4/12/12

EXPOSICIÓN. EL CAPITÁN TRUENO Y OTROS COLEGAS



Lugar: patio del Edificio Anexo del Ayuntamiento. Estará hasta el 18 de diciembre.

El Capitán Trueno era la primera presencia moderna española en la imaginación infantil de los niños de los años 50. Roberto Alcázar y Pedrín y El Guerrero del Antifaz nos resultaban anticuados, cosa de nuestros hermanos mayores. Nosotros oíamos Diego Valor y Matilde, Perico y Periquín. Leíamos la Colección Historias de Bruguera. Queríamos ser el niño de Raíces profundas.


Habíamos nacido en 1952, el año en que desaparecieron las cartillas de racionamiento. Empezamos a leer tebeos entre la entrada de España en la ONU y la visita de Eisenhower a Madrid. Tres años antes de que se editara el primer número de El Capitán Trueno en 1956 se había estrenado en el Coliseo España Ivanhoe, dos años antes El príncipe Valiente en el Álvarez Quintero y un año antes Los caballeros del Rey Arturo en el Florida. Todo estaba a punto para hacer realidad el sueño de Víctor Mora: «En 1956 se presentó la ocasión de realizar algo que yo quería hacer desde hacía mucho tiempo: crear un personaje de caballero andante que se moviera por una Edad Media hacia la que me habían atraído irresistiblemente los maravillosos relatos del ciclo artúrico».


De sus guiones y de los dibujos de Miguel Ambrosio Zaragoza Ambrós y Ángel Pardo, mis favoritos, fueron naciendo esas aventuras que tan bien se llevaban con lo que veíamos en las pantallas. Cuando en el primer número Trueno se presentaba a Ricardo Corazón de León en el campamento de los cruzados, estábamos en
el universo de Walter Scott filmado por Richard Thorpe. Cuando caía en el pozo del castillo de Morgano y lo atrapaba el pulpo gigante, estábamos en los universos de los monstruos de Harryhausen y de 20.000 leguas de viaje submarino, que se había estrenado un año antes en el Álvarez Quintero.

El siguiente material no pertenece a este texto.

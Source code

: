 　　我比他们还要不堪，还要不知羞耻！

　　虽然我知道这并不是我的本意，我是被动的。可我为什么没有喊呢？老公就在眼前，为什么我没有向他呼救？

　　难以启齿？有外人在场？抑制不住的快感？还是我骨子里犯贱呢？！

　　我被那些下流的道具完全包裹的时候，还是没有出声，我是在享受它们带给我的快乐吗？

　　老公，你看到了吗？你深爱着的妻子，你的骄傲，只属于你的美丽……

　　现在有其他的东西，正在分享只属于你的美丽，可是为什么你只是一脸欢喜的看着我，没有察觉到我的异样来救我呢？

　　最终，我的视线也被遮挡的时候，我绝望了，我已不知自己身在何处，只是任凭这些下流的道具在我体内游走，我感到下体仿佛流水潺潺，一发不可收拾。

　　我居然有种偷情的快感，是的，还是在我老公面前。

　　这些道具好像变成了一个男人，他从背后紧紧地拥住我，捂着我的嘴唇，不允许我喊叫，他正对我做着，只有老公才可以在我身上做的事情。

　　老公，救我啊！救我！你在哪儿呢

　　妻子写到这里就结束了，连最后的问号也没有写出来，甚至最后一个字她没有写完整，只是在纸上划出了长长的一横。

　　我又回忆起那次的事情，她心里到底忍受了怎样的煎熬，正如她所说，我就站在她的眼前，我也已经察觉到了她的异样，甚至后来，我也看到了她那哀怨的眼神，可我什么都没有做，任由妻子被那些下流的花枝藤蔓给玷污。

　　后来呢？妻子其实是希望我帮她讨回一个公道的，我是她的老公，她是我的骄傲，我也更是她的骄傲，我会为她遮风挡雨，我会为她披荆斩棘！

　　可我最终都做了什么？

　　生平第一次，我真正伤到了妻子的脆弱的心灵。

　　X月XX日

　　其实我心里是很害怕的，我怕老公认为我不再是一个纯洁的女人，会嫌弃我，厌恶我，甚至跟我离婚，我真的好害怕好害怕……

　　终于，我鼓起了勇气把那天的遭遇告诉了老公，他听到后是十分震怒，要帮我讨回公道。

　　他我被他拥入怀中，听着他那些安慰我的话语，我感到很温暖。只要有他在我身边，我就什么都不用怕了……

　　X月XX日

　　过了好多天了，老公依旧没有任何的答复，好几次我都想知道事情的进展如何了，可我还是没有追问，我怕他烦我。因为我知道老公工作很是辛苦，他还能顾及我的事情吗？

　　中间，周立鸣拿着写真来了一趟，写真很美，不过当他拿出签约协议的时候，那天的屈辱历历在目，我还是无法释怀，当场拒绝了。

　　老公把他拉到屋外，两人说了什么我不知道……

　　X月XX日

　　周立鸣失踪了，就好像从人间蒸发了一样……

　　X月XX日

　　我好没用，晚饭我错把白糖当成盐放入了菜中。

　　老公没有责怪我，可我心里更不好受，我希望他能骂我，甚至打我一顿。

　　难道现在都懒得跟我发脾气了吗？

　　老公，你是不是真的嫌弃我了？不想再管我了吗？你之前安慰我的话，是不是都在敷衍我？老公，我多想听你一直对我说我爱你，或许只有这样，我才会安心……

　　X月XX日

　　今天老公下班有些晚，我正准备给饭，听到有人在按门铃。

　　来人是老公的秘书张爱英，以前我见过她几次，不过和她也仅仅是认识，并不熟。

Trueno era, en el mejor sentido de la palabra, moderno. Y cosmopolita. Rompió la autarquía de la historieta española. Lo puedo garantizar. Lo leía en Tánger, donde competía en los quioscos con Tintin o Spirou. Una mañana de 1956 el chico del bakalito (colmado tangerino) que traía los pedidos a casa, sabiendo que yo debía guardar cama, me prestó, como un tesoro, los diez primeros números recién publicados.

Los devoré. Pocos días después, al volver del mercado, mi madre entró en mi habitación de enfermo trayendo prendido de su grueso abrigo de lana el aire limpio y frío de la calle. Del bolso de red de la compra sobresalía algo enrollado. Era el número 11, «El pozo de la muerte», mi primer Capitán Trueno. Lo leí mientras comía unas magdalenas de Porte, la confitería más elegante de Tánger, que mi madre me compraba no sé a costa de qué pequeños sacrificios. Eran magdalenas proustianas, pequeñas y con forma de concha, como la que Marcel mojó en la infusión de la tía Leontine.

No he vuelto a probar las de Porte. La magdalena de Proust que me devuelve las emociones, sabores, olores, gozosas incertidumbres y asombros de mi infancia es El Capitán Trueno. Hace pocos meses perdí a quien me compraba los Capitán Trueno y las magdalenas de Porte. En su homenaje enmarqué aquel El pozo de la muerte que me regaló la mañana que entró trayendo a mi habitación de enfermo el aire frío y limpio de la calle como si fuera una bocanada de vida. Además de sus méritos propios, El Capitán Trueno tiene el de formar parte de lo más querido de nuestras vidas.

Fuente: parte del folleto publicado para la exposición, escrito por José María Conget.